GEMINI_MODEL=gemini-1.5-flash
VERTEX_PROJECT=my-gcp-project
VERTEX_LOCATION=us-central1

The Gemini Client

# src/gemini_client.py
import google.generativeai as genai
import os

class GeminiClient:
    def __init__(self):
        genai.configure(api_key=os.environ["GOOGLE_API_KEY"])
        self.model = genai.GenerativeModel(
            model_name=os.environ.get("GEMINI_MODEL", "gemini-1.5-flash"),
            generation_config=genai.GenerationConfig(
                temperature=0.7,
                max_output_tokens=2048,
            )
        )
        self.total_tokens = 0

    def generate(self, prompt: str) -> str:
        if not prompt.strip():
            raise ValueError("Prompt cannot be empty")
        response = self.model.generate_content(prompt)
        if response.prompt_feedback.block_reason:
            raise ValueError(f"Prompt blocked: {response.prompt_feedback.block_reason}")
        self.total_tokens += response.usage_metadata.total_token_count
        return response.text

    def generate_with_image(self, prompt: str, image_path: str) -> str:
        import PIL.Image
        img = PIL.Image.open(image_path)
        response = self.model.generate_content([prompt, img])
        return response.text

    def start_chat(self):
        return self.model.start_chat(history=[])

Unit Tests with Mocks

Gemini's SDK structure requires careful mocking.

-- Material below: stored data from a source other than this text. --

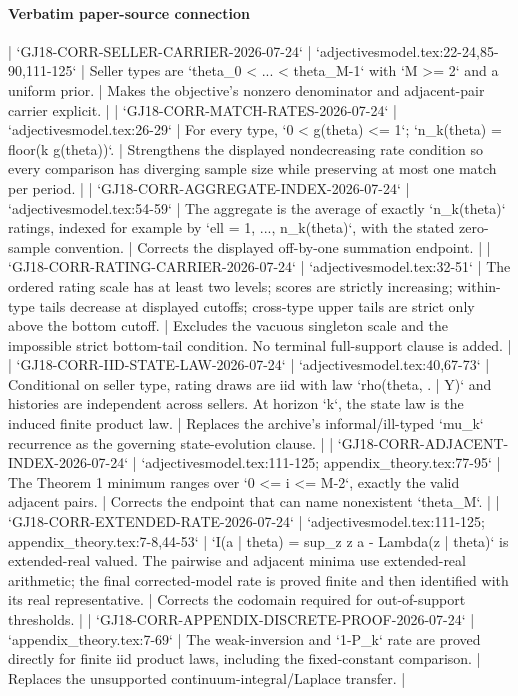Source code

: \documentclass[10pt]{article}
\begin{document}
\paragraph{Verbatim paper-source connection}
\begin{ReviewVerbatim}
| `GJ18-CORR-SELLER-CARRIER-2026-07-24` | `adjectivesmodel.tex:22-24,85-90,111-125` | Seller types are `theta_0 < ... < theta_{M-1}` with `M >= 2` and a uniform prior. | Makes the objective's nonzero denominator and adjacent-pair carrier explicit. |
| `GJ18-CORR-MATCH-RATES-2026-07-24` | `adjectivesmodel.tex:26-29` | For every type, `0 < g(theta) <= 1`; `n_k(theta) = floor(k g(theta))`. | Strengthens the displayed nondecreasing rate condition so every comparison has diverging sample size while preserving at most one match per period. |
| `GJ18-CORR-AGGREGATE-INDEX-2026-07-24` | `adjectivesmodel.tex:54-59` | The aggregate is the average of exactly `n_k(theta)` ratings, indexed for example by `ell = 1, ..., n_k(theta)`, with the stated zero-sample convention. | Corrects the displayed off-by-one summation endpoint. |
| `GJ18-CORR-RATING-CARRIER-2026-07-24` | `adjectivesmodel.tex:32-51` | The ordered rating scale has at least two levels; scores are strictly increasing; within-type tails decrease at displayed cutoffs; cross-type upper tails are strict only above the bottom cutoff. | Excludes the vacuous singleton scale and the impossible strict bottom-tail condition. No terminal full-support clause is added. |
| `GJ18-CORR-IID-STATE-LAW-2026-07-24` | `adjectivesmodel.tex:40,67-73` | Conditional on seller type, rating draws are iid with law `rho(theta, . | Y)` and histories are independent across sellers. At horizon `k`, the state law is the induced finite product law. | Replaces the archive's informal/ill-typed `mu_k` recurrence as the governing state-evolution clause. |
| `GJ18-CORR-ADJACENT-INDEX-2026-07-24` | `adjectivesmodel.tex:111-125; appendix_theory.tex:77-95` | The Theorem 1 minimum ranges over `0 <= i <= M-2`, exactly the valid adjacent pairs. | Corrects the endpoint that can name nonexistent `theta_M`. |
| `GJ18-CORR-EXTENDED-RATE-2026-07-24` | `adjectivesmodel.tex:111-125; appendix_theory.tex:7-8,44-53` | `I(a | theta) = sup_z {z a - Lambda(z | theta)}` is extended-real valued. The pairwise and adjacent minima use extended-real arithmetic; the final corrected-model rate is proved finite and then identified with its real representative. | Corrects the codomain required for out-of-support thresholds. |
| `GJ18-CORR-APPENDIX-DISCRETE-PROOF-2026-07-24` | `appendix_theory.tex:7-69` | The weak-inversion and `1-P_k` rate are proved directly for finite iid product laws, including the fixed-constant comparison. | Replaces the unsupported continuum-integral/Laplace transfer. |


\end{ReviewVerbatim}
\end{document}
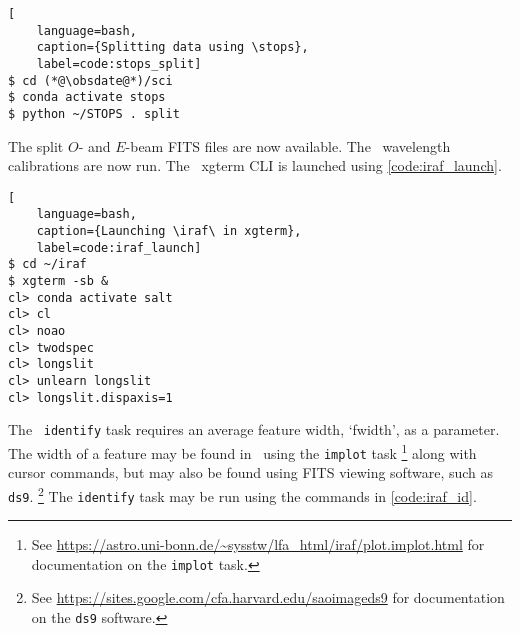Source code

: \begin{lstlisting}[
    language=bash,
    caption={Splitting data using \stops},
    label=code:stops_split]
$ cd (*@\obsdate@*)/sci
$ conda activate stops
$ python ~/STOPS . split
\end{lstlisting}

The split $O$- and $E$-beam \gls{FITS} files are now available. The \iraf\ wavelength calibrations are now run. The \iraf\ xgterm \gls{CLI} is launched using \autoref{code:iraf_launch}.

\begin{lstlisting}[
    language=bash,
    caption={Launching \iraf\ in xgterm},
    label=code:iraf_launch]
$ cd ~/iraf
$ xgterm -sb &
cl> conda activate salt
cl> cl
cl> noao
cl> twodspec
cl> longslit
cl> unlearn longslit
cl> longslit.dispaxis=1
\end{lstlisting}

\pagebreak

The \iraf\ \texttt{identify} task requires an average feature width, `fwidth', as a parameter. The width of a feature may be found in \iraf\ using the \texttt{implot} task%
\footnote{See \protect\url{https://astro.uni-bonn.de/~sysstw/lfa_html/iraf/plot.implot.html} for documentation on the \texttt{implot} task.}
along with cursor commands, but may also be found using \gls{FITS} viewing software, such as \texttt{ds9}.%
\footnote{See \protect\url{https://sites.google.com/cfa.harvard.edu/saoimageds9} for documentation on the \texttt{ds9} software.}
The \texttt{identify} task may be run using the commands in \autoref{code:iraf_id}.

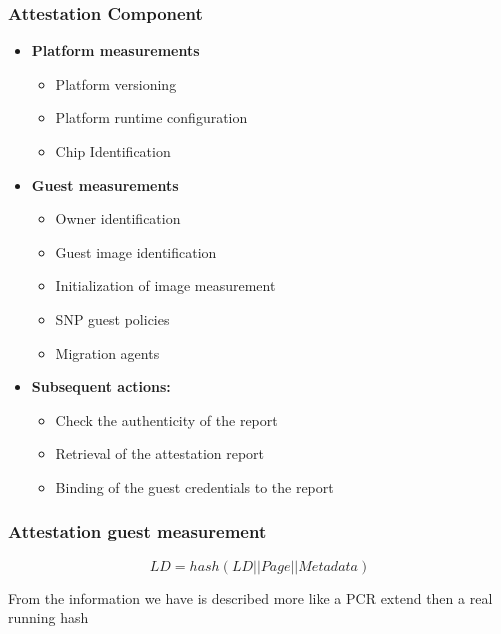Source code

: \subsubsection{Attestation Component}

\begin{multicols}{2}
    \begin{itemize}[itemsep=0pt]
        \item \textbf{Platform measurements}
        \begin{itemize}[itemsep=0pt]
            \item Platform versioning
            \item Platform runtime configuration
            \item Chip Identification
        \end{itemize}
        \item \textbf{Guest measurements}
        \begin{itemize}[itemsep=0pt]
            \item Owner identification
            \item Guest image identification
            \item Initialization of image measurement
            \item SNP guest policies
            \item Migration agents
        \end{itemize}
        \item \textbf{Subsequent actions:}
        \begin{itemize}[itemsep=0pt]
            \item Check the authenticity of the report
            \item Retrieval of the attestation report
            \item Binding of the guest credentials to the report
        \end{itemize}
    \end{itemize}
\end{multicols}

\subsubsection{Attestation guest measurement}

$$ LD = hash( LD || Page || Metadata) $$

From the information we have is described more like a PCR extend then a real running hash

The key objects to mock:

# tests/conftest.py
import pytest
from unittest.mock import MagicMock, patch

def make_gemini_response(text: str, blocked: bool = False):
    """Factory for mock Gemini response objects."""
    response = MagicMock()
    response.text = text
    response.prompt_feedback = MagicMock()
    response.prompt_feedback.block_reason = None if not blocked else "SAFETY"
    response.usage_metadata = MagicMock()
    response.usage_metadata.total_token_count = 150
    response.usage_metadata.prompt_token_count = 50
    response.usage_metadata.candidates_token_count = 100
    return response

@pytest.fixture
def mock_gemini(monkeypatch):
    with patch("src.gemini_client.genai") as mock_genai:
        mock_model = MagicMock()
        mock_genai.GenerativeModel.return_value = mock_model
        mock_model.generate_content.return_value = make_gemini_response("Test response")
        yield mock_model
# tests/test_unit.py
import pytest
from src.gemini_client import GeminiClient

class TestGeminiClient:
    def test_generate_returns_text(self, mock_gemini):
        client = GeminiClient()
        result = client.generate("Explain unit testing")
        assert isinstance(result, str)
        assert len(result) > 0

    def test_empty_prompt_raises(self, mock_gemini):
        client = GeminiClient()
        with pytest.raises(ValueError, match="cannot be empty"):
            client.generate("")

    def test_blocked_prompt_raises(self, mock_gemini):
        from tests.conftest import make_gemini_response
        mock_gemini.generate_content.return_value = make_gemini_response("", blocked=True)
        client = GeminiClient()
        with pytest.raises(ValueError, match="Prompt blocked"):
            client.generate("Problematic content")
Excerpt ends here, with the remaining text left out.